Special Disaster Related Rules for Use of Retirement Funds
Section 302 of the Disaster Tax Relief Act provides an exception to the 10 percent early retirement plan withdrawal penalty for qualified disaster relief distributions (not to exceed $100,000 in qualified disaster distributions cumulatively). Amounts withdrawn are included in income ratably over 3 years or may be recontributed to a retirement plan to avoid taxable income and restore savings. It also allows for the re-contribution of retirement plan withdrawals for home purchases cancelled due to eligible disasters, and provides flexibility for loans from retirement plans for qualified disaster relief.
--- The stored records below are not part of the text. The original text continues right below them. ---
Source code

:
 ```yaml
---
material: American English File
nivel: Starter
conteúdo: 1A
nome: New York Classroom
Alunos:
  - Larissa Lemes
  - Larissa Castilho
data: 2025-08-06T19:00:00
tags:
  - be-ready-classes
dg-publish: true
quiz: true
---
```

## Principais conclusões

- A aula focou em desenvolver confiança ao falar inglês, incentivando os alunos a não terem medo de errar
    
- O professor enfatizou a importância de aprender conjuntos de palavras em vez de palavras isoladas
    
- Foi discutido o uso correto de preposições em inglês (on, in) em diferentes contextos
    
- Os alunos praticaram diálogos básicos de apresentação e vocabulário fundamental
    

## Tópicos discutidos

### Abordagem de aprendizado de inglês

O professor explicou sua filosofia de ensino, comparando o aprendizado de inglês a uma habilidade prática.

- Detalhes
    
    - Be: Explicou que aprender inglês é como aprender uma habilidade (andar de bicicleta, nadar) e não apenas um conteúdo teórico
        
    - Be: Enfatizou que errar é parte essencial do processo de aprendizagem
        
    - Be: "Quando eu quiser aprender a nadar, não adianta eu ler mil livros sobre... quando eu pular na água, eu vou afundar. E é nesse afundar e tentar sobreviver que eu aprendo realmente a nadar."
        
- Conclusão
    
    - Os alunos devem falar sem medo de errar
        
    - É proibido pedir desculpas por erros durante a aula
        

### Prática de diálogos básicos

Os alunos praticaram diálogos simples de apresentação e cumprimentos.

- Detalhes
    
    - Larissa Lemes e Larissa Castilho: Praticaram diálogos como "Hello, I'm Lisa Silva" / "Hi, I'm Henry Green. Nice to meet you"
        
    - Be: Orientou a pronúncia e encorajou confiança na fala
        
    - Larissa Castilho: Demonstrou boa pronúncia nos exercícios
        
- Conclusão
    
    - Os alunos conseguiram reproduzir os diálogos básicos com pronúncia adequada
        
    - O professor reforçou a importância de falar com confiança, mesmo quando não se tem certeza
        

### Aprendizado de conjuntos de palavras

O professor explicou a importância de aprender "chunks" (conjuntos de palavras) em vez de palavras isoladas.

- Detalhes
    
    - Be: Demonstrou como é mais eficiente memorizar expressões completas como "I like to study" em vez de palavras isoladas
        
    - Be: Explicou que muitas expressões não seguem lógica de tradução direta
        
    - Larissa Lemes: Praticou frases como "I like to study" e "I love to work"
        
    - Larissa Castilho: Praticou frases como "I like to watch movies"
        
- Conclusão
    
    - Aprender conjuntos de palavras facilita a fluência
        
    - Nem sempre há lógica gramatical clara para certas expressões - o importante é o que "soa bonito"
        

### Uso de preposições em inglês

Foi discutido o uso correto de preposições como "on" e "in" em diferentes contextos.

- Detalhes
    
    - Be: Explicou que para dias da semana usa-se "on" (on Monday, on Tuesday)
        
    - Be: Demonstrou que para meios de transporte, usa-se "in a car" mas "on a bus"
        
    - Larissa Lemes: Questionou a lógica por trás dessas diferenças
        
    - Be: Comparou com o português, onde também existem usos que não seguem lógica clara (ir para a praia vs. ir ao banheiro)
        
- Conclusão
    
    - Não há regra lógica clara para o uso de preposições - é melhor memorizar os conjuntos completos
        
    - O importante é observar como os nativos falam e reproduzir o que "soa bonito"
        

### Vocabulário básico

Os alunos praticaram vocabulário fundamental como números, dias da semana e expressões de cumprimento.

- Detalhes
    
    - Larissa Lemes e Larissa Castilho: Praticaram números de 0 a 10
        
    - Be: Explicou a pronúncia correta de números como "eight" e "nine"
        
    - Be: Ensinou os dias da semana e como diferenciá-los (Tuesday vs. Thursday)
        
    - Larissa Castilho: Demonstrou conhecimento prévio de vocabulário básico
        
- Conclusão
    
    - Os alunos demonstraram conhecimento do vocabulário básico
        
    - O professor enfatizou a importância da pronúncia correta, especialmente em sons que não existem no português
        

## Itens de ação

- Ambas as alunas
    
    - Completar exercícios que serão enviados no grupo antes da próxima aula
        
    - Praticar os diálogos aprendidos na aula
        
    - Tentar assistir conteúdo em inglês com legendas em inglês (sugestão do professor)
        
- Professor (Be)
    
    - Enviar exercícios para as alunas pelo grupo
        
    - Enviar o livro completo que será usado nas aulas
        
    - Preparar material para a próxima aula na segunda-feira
Other Disaster Related Tax Relief Provisions
Section 304 of the Disaster Tax Relief Act temporarily suspends limitations on the deduction for charitable contributions associated with qualified disaster relief. With respect to uncompensated losses arising in the disaster area, the provision eliminates the current law requirements that personal casualty losses must exceed 10 percent of adjusted gross income to qualify for deduction. The provision also eliminates the current law requirement that taxpayers must itemize deductions to access this tax relief.